Suara.com - Disfungsi ereksi atau erectile dysfunction (ED) menjadi salah satu penyakit umum yang dialami dalam urologi pria. Berdasarkan Jurnal Ilmiah Departemen Urologi Fakultas Kedokteran Universitas Indonesia yang terbit pada tahun 2019, dari total 255 responden yang mengisi survei, 35,6% di antaranya mengalami disfungsi ereksi atau sebesar 92 responden.
Oleh karena itu, Dokter Spesialis Urologi dan Konsultan Andro Urologi, Endo Urologi RS Siloam ASRI, Duren Tiga, Jakarta Selatan, Prof. dr. Ponco Birowo, Sp.U (K), Ph.D. mengatakan penyakit disfungsi ereksi dan gangguan kesuburan pria tidak bisa dianggap remeh.
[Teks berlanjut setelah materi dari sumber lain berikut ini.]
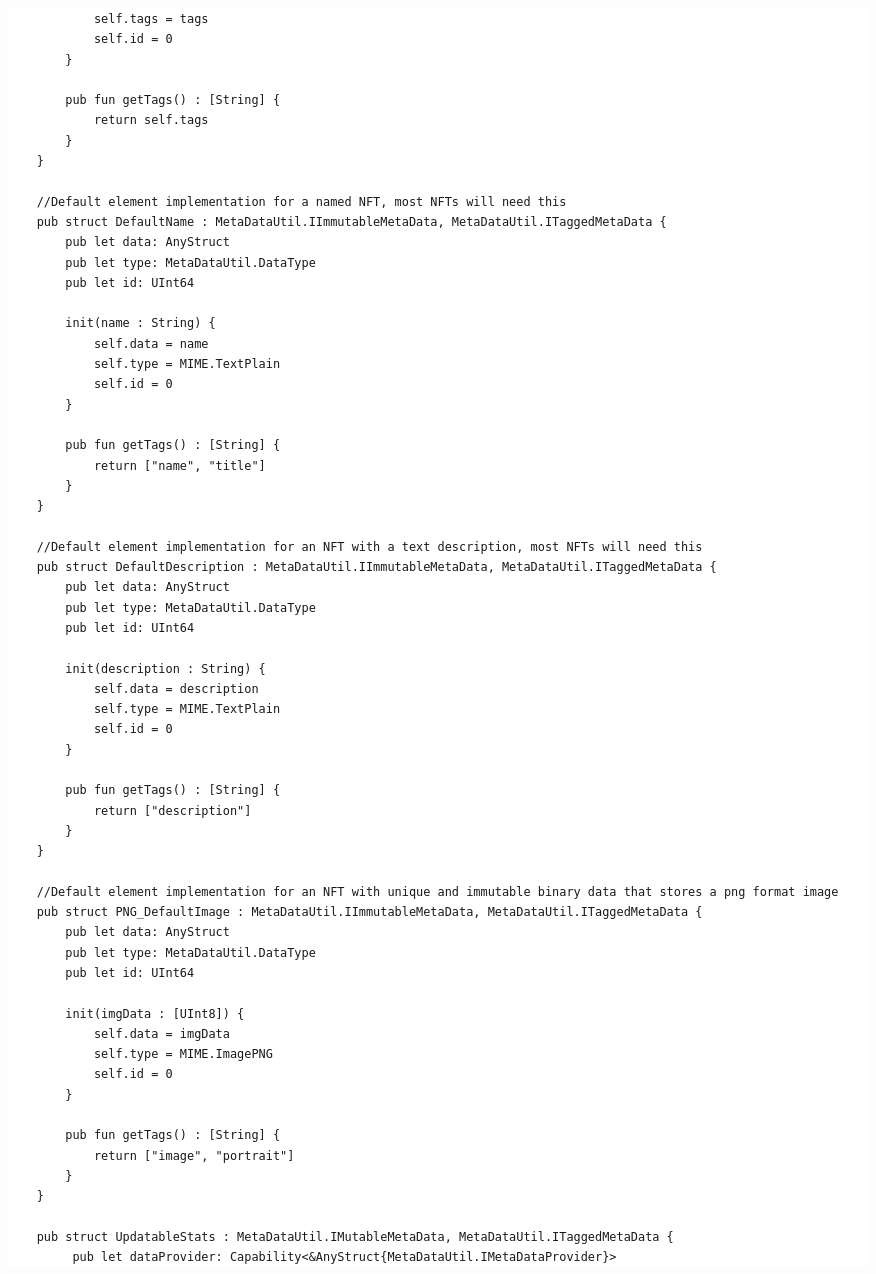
 ```
            self.tags = tags
            self.id = 0
        }

        pub fun getTags() : [String] {
            return self.tags
        }
    }

    //Default element implementation for a named NFT, most NFTs will need this
    pub struct DefaultName : MetaDataUtil.IImmutableMetaData, MetaDataUtil.ITaggedMetaData {
        pub let data: AnyStruct
        pub let type: MetaDataUtil.DataType
        pub let id: UInt64

        init(name : String) {
            self.data = name
            self.type = MIME.TextPlain
            self.id = 0
        }

        pub fun getTags() : [String] {
            return ["name", "title"]
        }
    }

    //Default element implementation for an NFT with a text description, most NFTs will need this
    pub struct DefaultDescription : MetaDataUtil.IImmutableMetaData, MetaDataUtil.ITaggedMetaData {
        pub let data: AnyStruct
        pub let type: MetaDataUtil.DataType
        pub let id: UInt64

        init(description : String) {
            self.data = description
            self.type = MIME.TextPlain
            self.id = 0
        }

        pub fun getTags() : [String] {
            return ["description"]
        }
    }

    //Default element implementation for an NFT with unique and immutable binary data that stores a png format image
    pub struct PNG_DefaultImage : MetaDataUtil.IImmutableMetaData, MetaDataUtil.ITaggedMetaData {
        pub let data: AnyStruct
        pub let type: MetaDataUtil.DataType
        pub let id: UInt64

        init(imgData : [UInt8]) {
            self.data = imgData
            self.type = MIME.ImagePNG
            self.id = 0
        }

        pub fun getTags() : [String] {
            return ["image", "portrait"]
        }
    }

    pub struct UpdatableStats : MetaDataUtil.IMutableMetaData, MetaDataUtil.ITaggedMetaData {
         pub let dataProvider: Capability<&AnyStruct{MetaDataUtil.IMetaDataProvider}>
```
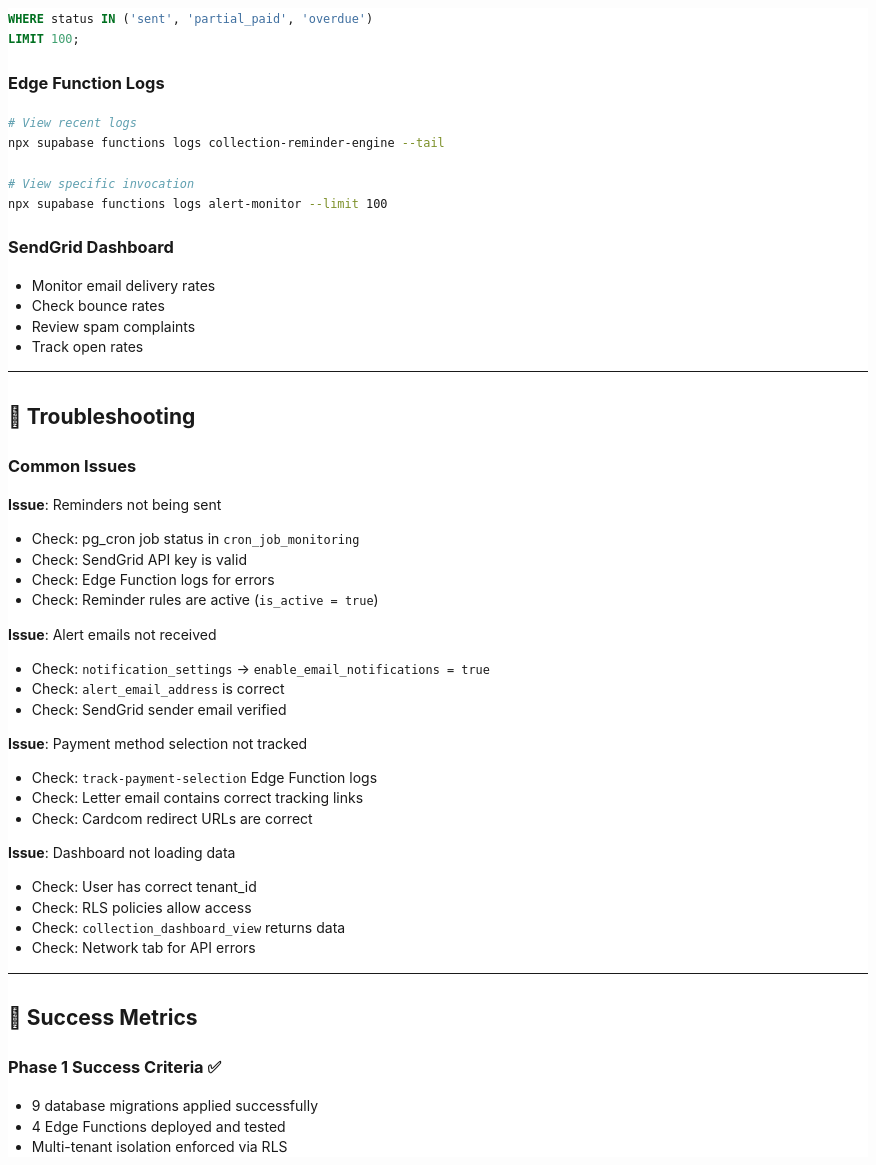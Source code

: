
 ```sql
WHERE status IN ('sent', 'partial_paid', 'overdue')
LIMIT 100;
```

### Edge Function Logs
```bash
# View recent logs
npx supabase functions logs collection-reminder-engine --tail

# View specific invocation
npx supabase functions logs alert-monitor --limit 100
```

### SendGrid Dashboard
- Monitor email delivery rates
- Check bounce rates
- Review spam complaints
- Track open rates

---

## 🔧 Troubleshooting

### Common Issues

**Issue**: Reminders not being sent
- Check: pg_cron job status in `cron_job_monitoring`
- Check: SendGrid API key is valid
- Check: Edge Function logs for errors
- Check: Reminder rules are active (`is_active = true`)

**Issue**: Alert emails not received
- Check: `notification_settings` → `enable_email_notifications = true`
- Check: `alert_email_address` is correct
- Check: SendGrid sender email verified

**Issue**: Payment method selection not tracked
- Check: `track-payment-selection` Edge Function logs
- Check: Letter email contains correct tracking links
- Check: Cardcom redirect URLs are correct

**Issue**: Dashboard not loading data
- Check: User has correct tenant_id
- Check: RLS policies allow access
- Check: `collection_dashboard_view` returns data
- Check: Network tab for API errors

---

## 🎉 Success Metrics

### Phase 1 Success Criteria ✅
- 9 database migrations applied successfully
- 4 Edge Functions deployed and tested
- Multi-tenant isolation enforced via RLS
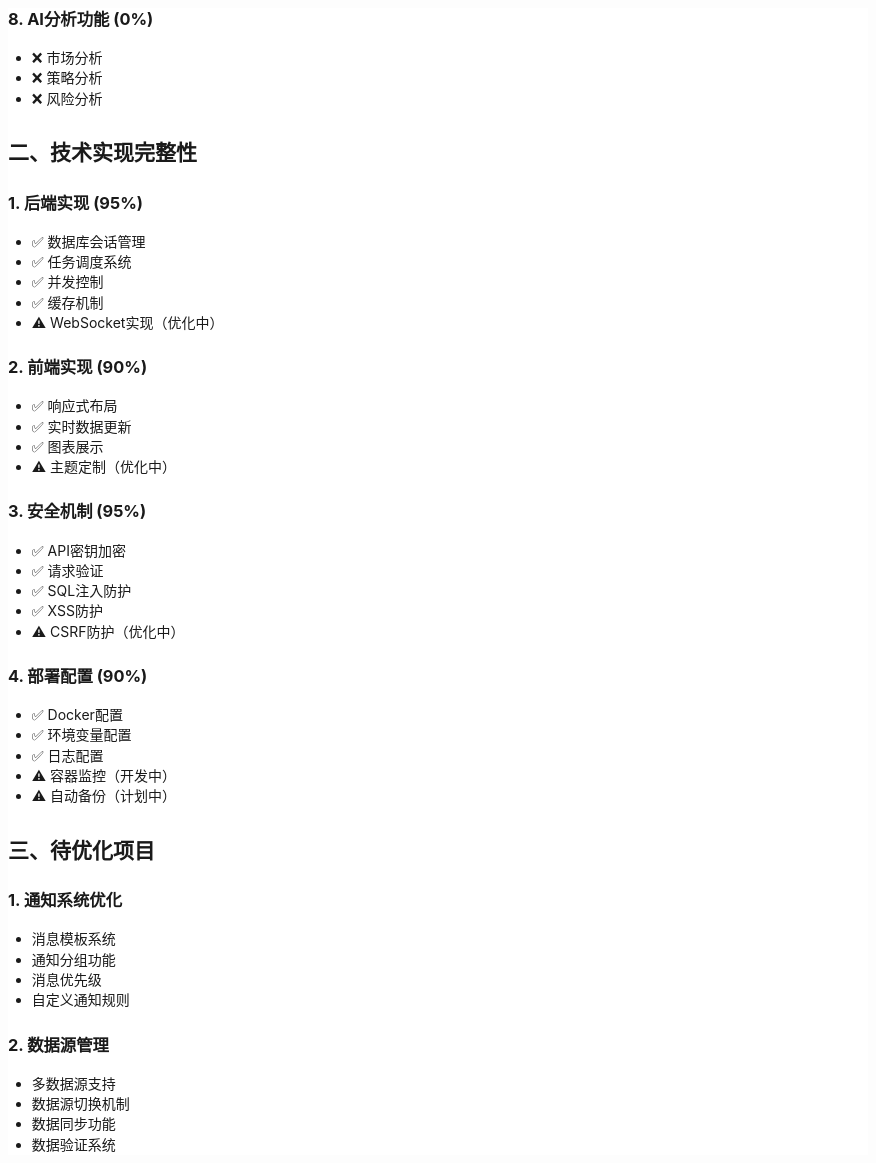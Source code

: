 ### 8. AI分析功能 (0%)
- ❌ 市场分析
- ❌ 策略分析
- ❌ 风险分析

## 二、技术实现完整性

### 1. 后端实现 (95%)
- ✅ 数据库会话管理
- ✅ 任务调度系统
- ✅ 并发控制
- ✅ 缓存机制
- ⚠️ WebSocket实现（优化中）

### 2. 前端实现 (90%)
- ✅ 响应式布局
- ✅ 实时数据更新
- ✅ 图表展示
- ⚠️ 主题定制（优化中）

### 3. 安全机制 (95%)
- ✅ API密钥加密
- ✅ 请求验证
- ✅ SQL注入防护
- ✅ XSS防护
- ⚠️ CSRF防护（优化中）

### 4. 部署配置 (90%)
- ✅ Docker配置
- ✅ 环境变量配置
- ✅ 日志配置
- ⚠️ 容器监控（开发中）
- ⚠️ 自动备份（计划中）

## 三、待优化项目

### 1. 通知系统优化
- 消息模板系统
- 通知分组功能
- 消息优先级
- 自定义通知规则

### 2. 数据源管理
- 多数据源支持
- 数据源切换机制
- 数据同步功能
- 数据验证系统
"Kebiasaan hidup tidak sehat, obesitas, hipertensi, dan kebiasaan merokok menjadi beberapa faktor yang dapat mengakibatkan seseorang mengalami disfungsi ereksi," ujarnya dalam siaran pers yang Suara.com terima belum lama ini.
Bagaimana Cara Mengobatinya?
Pengobatan untuk mengatasi masalah tersebut dilakukan secara bertahap. Perlu diperhatikan bahwa tata laksana disfungsi ereksi membutuhkan waktu dan tidak dapat diselesaikan secara instan. Pertama, seorang pasien disfungsi ereksi perlu dilakukan diagnosis terlebih dahulu untuk menentukan jenis dari penyakit disfungsi ereksi yang diderita.
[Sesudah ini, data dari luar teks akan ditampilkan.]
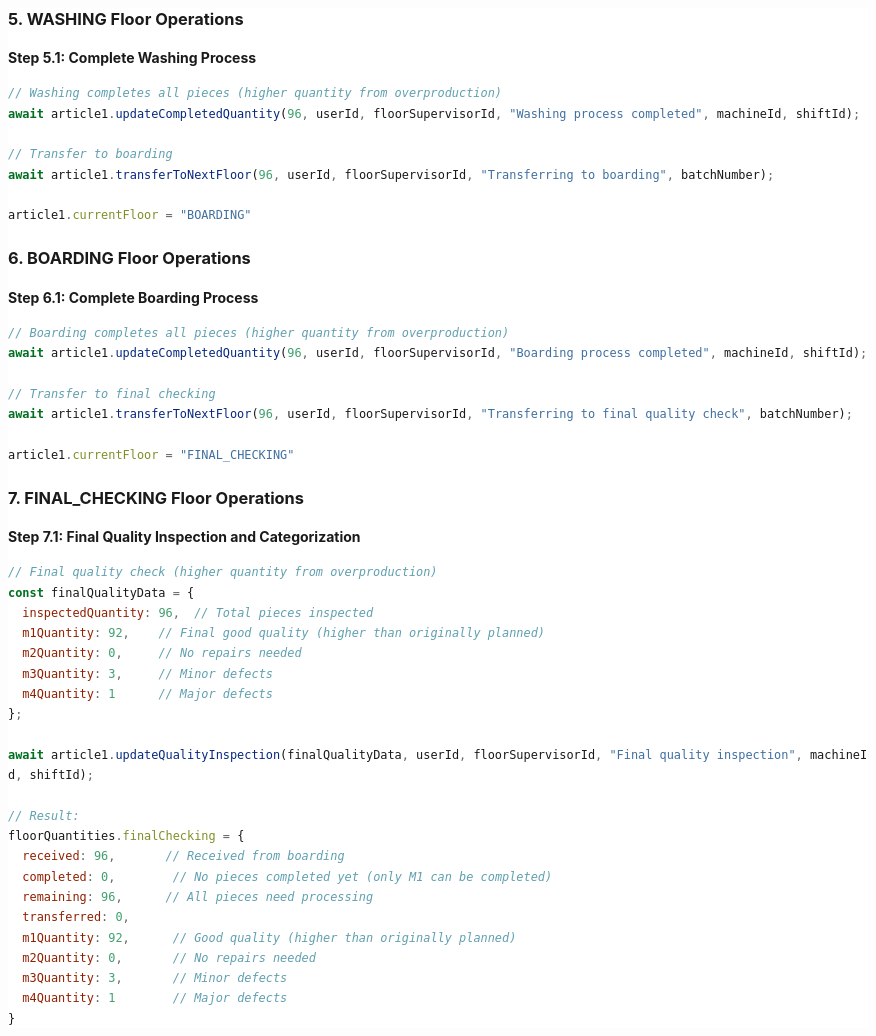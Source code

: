 ### 5. WASHING Floor Operations

**Step 5.1: Complete Washing Process**
```javascript
// Washing completes all pieces (higher quantity from overproduction)
await article1.updateCompletedQuantity(96, userId, floorSupervisorId, "Washing process completed", machineId, shiftId);

// Transfer to boarding
await article1.transferToNextFloor(96, userId, floorSupervisorId, "Transferring to boarding", batchNumber);

article1.currentFloor = "BOARDING"
```

### 6. BOARDING Floor Operations

**Step 6.1: Complete Boarding Process**
```javascript
// Boarding completes all pieces (higher quantity from overproduction)
await article1.updateCompletedQuantity(96, userId, floorSupervisorId, "Boarding process completed", machineId, shiftId);

// Transfer to final checking
await article1.transferToNextFloor(96, userId, floorSupervisorId, "Transferring to final quality check", batchNumber);

article1.currentFloor = "FINAL_CHECKING"
```

### 7. FINAL_CHECKING Floor Operations

**Step 7.1: Final Quality Inspection and Categorization**
```javascript
// Final quality check (higher quantity from overproduction)
const finalQualityData = {
  inspectedQuantity: 96,  // Total pieces inspected
  m1Quantity: 92,    // Final good quality (higher than originally planned)
  m2Quantity: 0,     // No repairs needed
  m3Quantity: 3,     // Minor defects
  m4Quantity: 1      // Major defects
};

await article1.updateQualityInspection(finalQualityData, userId, floorSupervisorId, "Final quality inspection", machineId, shiftId);

// Result:
floorQuantities.finalChecking = {
  received: 96,       // Received from boarding
  completed: 0,        // No pieces completed yet (only M1 can be completed)
  remaining: 96,      // All pieces need processing
  transferred: 0,
  m1Quantity: 92,      // Good quality (higher than originally planned)
  m2Quantity: 0,       // No repairs needed
  m3Quantity: 3,       // Minor defects
  m4Quantity: 1        // Major defects
}
```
Selanjutnya, dari diagnosis tersebut, penyakit disfungsi ereksi dapat diberikan obat-obatan. Jika obat-obatan tidak dapat menyembuhkan, penanganan pasien dapat berlanjut ke tahap operasi.
Penting untuk mencari diagnosis dan pengobatan yang sesuai dengan jenis disfungsi ereksi yang dialami oleh pria. Hal ini dibutuhkan untuk meredakan gejala serta memulihkan fungsi ereksi secara maksimal.
Dalam menangani masalah disfungsi ereksi dan gangguan kesuburan pria, lulusan Hannover Medizinische Hochschule Jerman ini menjelaskan jika RigiScan menjadi salah satu metode yang dapat digunakan untuk pemeriksaan diagnostik awal.
RigiScan, kata dia merupakan alat diagnostik yang digunakan untuk menilai kualitas ereksi pria pada malam hari (ereksi nokturnal). Umumnya pria yang sehat mengalami sekitar 3 hingga 6 ereksi setiap malam.
Baca Juga: 6 Anjuran dan Pantangan Penderita Batu Ginjal saat Puasa Ramadhan: Agar Lancar Sampai Akhir!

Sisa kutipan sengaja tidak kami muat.